Your reply should be one number: how many lines of the material contain the word "dbrun".

Records supplied section start

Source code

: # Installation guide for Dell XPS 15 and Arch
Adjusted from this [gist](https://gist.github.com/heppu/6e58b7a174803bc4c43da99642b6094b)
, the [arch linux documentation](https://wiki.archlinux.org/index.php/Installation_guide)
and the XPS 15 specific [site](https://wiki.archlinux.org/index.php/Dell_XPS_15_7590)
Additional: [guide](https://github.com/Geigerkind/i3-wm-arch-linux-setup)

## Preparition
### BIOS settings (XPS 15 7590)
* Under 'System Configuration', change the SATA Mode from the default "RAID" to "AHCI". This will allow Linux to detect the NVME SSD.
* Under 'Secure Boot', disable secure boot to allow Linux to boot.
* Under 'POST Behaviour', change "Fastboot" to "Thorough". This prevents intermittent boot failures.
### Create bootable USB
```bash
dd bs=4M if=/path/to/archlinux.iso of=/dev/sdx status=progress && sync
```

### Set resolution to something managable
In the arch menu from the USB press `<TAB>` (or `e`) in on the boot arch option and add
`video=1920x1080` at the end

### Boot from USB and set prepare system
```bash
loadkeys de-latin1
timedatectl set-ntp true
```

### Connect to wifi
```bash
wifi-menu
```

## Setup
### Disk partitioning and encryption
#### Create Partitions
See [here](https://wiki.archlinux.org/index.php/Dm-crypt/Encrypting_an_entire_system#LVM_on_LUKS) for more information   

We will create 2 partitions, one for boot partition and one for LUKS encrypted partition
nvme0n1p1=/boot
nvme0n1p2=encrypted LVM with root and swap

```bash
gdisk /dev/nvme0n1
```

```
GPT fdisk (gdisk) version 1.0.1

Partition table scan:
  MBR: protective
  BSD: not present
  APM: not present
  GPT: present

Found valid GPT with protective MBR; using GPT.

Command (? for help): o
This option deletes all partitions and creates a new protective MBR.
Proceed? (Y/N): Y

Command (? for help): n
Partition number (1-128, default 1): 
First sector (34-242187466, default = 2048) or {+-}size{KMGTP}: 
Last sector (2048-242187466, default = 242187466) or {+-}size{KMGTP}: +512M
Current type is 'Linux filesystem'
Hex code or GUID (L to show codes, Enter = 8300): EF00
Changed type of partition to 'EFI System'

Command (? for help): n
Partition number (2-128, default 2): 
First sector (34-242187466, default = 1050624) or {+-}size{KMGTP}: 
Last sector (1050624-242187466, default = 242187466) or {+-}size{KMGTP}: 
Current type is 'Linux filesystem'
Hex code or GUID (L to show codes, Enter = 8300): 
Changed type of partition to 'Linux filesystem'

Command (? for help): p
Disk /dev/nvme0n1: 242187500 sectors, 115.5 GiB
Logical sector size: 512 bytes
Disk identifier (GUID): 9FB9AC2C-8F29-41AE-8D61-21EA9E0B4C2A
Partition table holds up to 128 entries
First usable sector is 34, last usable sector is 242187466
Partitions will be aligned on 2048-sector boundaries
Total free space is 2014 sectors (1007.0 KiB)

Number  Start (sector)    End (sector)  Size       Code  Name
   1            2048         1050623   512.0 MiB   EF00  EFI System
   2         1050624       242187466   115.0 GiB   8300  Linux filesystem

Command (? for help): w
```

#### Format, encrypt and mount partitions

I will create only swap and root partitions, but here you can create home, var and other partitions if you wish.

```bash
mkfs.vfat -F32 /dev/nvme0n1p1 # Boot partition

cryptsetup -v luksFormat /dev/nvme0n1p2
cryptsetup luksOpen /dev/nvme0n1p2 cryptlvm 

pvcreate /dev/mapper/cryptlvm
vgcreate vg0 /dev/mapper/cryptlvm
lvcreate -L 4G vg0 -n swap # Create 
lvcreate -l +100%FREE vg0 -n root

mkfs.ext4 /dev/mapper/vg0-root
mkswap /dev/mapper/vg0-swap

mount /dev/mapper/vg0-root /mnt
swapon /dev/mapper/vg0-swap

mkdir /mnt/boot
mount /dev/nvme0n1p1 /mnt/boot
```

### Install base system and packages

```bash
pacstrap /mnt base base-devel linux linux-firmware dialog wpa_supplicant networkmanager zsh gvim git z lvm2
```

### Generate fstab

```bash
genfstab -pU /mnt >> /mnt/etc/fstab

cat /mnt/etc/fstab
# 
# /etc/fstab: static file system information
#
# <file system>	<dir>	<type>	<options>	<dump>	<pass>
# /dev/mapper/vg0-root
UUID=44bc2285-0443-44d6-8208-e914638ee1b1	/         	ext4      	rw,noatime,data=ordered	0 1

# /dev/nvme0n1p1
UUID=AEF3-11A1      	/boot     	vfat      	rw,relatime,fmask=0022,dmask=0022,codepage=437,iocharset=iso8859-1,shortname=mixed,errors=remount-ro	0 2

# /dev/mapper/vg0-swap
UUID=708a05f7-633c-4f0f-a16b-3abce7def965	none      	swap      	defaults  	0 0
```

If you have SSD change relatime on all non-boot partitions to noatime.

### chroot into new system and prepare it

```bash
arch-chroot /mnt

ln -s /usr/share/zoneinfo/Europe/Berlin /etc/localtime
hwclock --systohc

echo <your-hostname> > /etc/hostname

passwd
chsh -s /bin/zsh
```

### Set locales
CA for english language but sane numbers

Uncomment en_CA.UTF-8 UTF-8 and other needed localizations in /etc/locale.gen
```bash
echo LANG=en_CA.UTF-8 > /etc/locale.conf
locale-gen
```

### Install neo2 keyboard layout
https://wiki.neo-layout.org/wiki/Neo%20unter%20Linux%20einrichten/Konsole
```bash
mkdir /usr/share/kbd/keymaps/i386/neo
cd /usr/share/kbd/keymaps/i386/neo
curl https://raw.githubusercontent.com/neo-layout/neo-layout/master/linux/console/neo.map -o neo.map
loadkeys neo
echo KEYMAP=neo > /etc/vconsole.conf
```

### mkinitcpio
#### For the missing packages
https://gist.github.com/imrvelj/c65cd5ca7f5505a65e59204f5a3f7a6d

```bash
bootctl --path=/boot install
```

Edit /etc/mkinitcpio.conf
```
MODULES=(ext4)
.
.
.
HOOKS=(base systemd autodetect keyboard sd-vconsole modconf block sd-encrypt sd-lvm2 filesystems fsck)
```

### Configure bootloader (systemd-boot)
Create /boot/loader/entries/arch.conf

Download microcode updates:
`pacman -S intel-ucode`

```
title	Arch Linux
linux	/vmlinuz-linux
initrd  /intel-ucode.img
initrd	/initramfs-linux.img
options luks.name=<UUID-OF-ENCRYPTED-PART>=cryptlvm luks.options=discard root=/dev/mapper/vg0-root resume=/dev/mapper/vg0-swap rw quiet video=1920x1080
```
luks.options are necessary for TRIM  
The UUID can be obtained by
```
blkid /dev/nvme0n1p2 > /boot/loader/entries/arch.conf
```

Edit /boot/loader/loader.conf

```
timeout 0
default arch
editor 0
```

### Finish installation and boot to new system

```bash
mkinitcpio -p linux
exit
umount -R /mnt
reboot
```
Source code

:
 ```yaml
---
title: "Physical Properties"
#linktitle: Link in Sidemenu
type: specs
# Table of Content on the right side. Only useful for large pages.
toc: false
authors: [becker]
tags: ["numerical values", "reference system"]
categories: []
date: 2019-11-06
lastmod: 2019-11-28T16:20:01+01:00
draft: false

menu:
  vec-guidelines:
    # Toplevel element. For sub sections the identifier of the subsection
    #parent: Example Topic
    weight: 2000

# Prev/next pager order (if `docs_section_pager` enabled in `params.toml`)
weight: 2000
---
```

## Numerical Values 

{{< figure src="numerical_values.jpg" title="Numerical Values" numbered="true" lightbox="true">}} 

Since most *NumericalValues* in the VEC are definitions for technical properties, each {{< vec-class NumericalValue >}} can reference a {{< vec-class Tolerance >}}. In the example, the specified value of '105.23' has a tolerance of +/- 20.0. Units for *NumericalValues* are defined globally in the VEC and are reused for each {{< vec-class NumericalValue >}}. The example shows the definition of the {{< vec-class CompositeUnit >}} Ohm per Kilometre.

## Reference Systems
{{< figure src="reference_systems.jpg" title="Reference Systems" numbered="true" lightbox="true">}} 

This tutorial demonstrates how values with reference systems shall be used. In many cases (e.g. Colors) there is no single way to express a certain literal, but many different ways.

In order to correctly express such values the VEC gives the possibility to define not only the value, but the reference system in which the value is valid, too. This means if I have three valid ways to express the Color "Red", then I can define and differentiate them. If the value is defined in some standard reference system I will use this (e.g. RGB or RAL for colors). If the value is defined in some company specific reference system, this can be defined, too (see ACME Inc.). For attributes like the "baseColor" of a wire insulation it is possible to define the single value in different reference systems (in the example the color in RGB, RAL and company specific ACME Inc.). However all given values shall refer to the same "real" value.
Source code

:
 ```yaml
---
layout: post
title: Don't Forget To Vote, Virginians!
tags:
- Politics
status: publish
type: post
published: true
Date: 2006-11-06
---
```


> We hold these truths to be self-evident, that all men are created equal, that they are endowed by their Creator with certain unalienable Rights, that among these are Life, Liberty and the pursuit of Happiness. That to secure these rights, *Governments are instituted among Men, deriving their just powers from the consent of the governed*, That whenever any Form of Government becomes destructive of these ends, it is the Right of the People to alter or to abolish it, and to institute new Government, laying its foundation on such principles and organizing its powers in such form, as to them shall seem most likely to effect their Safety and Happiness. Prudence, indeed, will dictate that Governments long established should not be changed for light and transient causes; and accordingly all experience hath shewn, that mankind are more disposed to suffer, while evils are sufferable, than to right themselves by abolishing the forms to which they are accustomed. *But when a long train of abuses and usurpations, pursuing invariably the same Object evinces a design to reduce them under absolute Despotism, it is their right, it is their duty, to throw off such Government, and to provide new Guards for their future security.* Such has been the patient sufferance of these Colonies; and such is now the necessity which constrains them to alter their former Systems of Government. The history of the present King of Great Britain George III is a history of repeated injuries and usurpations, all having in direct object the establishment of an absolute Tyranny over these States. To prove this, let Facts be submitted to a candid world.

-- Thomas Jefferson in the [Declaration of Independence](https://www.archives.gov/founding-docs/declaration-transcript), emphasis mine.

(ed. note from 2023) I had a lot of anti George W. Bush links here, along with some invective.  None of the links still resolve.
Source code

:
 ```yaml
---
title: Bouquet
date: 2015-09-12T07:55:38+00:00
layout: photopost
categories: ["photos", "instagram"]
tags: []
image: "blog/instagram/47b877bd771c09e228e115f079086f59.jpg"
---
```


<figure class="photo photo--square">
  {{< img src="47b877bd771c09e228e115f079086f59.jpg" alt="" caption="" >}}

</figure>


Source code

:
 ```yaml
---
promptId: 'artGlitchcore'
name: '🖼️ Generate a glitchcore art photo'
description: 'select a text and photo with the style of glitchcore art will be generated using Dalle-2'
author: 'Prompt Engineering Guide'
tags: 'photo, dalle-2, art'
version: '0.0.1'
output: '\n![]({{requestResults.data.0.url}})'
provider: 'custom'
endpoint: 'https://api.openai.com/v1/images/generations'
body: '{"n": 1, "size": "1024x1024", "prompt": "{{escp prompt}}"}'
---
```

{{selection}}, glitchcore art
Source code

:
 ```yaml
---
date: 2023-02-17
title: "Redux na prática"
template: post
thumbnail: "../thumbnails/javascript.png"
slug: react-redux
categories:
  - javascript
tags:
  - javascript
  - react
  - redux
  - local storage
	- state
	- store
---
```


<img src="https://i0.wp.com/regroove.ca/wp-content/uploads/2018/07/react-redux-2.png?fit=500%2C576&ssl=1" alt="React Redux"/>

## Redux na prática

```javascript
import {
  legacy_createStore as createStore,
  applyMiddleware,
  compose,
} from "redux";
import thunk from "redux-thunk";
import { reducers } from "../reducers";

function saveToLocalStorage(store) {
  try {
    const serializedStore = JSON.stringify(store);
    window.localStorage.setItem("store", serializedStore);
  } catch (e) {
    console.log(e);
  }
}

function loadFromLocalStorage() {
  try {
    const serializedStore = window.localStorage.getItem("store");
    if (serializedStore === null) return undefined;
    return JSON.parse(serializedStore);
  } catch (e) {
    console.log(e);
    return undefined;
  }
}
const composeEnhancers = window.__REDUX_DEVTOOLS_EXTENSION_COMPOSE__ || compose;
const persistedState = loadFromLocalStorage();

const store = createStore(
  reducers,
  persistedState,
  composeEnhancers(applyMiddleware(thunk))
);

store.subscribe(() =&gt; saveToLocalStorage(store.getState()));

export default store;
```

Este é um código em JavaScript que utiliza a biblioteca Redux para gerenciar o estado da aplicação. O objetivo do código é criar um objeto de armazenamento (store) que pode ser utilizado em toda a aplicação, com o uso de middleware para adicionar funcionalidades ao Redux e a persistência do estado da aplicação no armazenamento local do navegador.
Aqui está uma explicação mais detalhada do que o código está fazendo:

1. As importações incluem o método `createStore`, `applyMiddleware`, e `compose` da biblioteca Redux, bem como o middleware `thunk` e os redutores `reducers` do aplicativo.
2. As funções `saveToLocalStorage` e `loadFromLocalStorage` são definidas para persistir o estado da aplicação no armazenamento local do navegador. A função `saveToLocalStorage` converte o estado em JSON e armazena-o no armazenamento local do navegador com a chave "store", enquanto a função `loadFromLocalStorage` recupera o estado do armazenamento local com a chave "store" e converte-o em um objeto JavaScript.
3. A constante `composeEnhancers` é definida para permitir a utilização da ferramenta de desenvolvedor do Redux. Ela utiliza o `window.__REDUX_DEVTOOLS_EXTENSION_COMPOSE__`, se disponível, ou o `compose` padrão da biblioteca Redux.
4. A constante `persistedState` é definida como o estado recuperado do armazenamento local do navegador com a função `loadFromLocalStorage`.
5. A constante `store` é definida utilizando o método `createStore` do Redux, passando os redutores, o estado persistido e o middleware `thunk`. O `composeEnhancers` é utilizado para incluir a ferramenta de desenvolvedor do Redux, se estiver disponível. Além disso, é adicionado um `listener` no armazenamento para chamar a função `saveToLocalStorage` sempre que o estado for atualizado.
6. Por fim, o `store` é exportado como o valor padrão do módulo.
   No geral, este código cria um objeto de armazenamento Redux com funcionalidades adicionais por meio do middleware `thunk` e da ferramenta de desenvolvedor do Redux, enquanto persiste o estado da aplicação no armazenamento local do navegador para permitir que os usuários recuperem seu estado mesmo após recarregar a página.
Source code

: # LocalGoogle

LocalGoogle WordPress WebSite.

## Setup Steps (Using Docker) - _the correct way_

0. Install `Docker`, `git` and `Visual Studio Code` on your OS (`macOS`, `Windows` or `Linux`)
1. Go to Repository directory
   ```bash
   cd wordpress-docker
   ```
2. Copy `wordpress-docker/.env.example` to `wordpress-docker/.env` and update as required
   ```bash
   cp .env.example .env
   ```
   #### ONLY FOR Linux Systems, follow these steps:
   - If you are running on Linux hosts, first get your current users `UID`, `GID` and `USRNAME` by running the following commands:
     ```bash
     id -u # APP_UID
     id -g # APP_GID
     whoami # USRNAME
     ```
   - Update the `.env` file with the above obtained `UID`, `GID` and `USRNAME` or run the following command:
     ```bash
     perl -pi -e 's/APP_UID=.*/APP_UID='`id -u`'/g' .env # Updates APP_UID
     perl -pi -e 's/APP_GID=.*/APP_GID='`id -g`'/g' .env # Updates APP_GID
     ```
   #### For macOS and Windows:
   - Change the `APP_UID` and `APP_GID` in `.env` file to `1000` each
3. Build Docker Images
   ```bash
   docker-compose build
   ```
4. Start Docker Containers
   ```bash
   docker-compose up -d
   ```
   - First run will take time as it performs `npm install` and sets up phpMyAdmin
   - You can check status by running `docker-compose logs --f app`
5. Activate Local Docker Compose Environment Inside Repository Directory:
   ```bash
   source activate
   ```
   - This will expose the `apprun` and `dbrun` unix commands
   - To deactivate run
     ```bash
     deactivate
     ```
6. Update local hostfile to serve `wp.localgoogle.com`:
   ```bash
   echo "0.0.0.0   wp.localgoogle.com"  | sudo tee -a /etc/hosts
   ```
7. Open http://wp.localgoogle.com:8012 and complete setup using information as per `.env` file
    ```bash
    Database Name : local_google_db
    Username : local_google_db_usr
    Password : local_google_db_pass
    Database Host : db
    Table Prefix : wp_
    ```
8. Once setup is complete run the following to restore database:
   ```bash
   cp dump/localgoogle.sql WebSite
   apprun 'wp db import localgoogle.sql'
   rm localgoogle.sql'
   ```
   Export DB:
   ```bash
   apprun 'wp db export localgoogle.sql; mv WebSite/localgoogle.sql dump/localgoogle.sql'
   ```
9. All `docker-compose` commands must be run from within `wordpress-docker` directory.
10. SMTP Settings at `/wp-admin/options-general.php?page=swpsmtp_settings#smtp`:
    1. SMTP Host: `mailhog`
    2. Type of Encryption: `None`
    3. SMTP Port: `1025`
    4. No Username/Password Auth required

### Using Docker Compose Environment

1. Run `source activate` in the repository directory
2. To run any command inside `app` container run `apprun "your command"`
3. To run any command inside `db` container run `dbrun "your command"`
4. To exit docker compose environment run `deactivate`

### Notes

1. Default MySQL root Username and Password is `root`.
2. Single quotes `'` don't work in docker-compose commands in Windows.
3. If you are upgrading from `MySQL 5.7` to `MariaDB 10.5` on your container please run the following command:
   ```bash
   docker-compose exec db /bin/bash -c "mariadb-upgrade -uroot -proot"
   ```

Records supplied section end

• Task result
2